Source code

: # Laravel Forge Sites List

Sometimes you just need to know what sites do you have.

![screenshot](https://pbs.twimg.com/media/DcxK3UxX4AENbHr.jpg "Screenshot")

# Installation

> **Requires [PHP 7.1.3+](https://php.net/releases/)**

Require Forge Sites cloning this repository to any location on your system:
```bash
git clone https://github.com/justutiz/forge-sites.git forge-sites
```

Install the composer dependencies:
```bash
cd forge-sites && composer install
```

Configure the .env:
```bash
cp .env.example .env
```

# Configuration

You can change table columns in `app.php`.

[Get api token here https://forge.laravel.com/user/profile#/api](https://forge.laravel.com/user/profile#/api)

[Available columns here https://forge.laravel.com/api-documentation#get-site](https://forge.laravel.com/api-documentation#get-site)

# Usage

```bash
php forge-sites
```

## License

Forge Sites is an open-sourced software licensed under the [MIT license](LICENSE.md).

______

▶ [Your objective]:
Copy every line that contains "composer" from the listing above.

▶ [Output below]:
Install the composer dependencies:
cd forge-sites && composer install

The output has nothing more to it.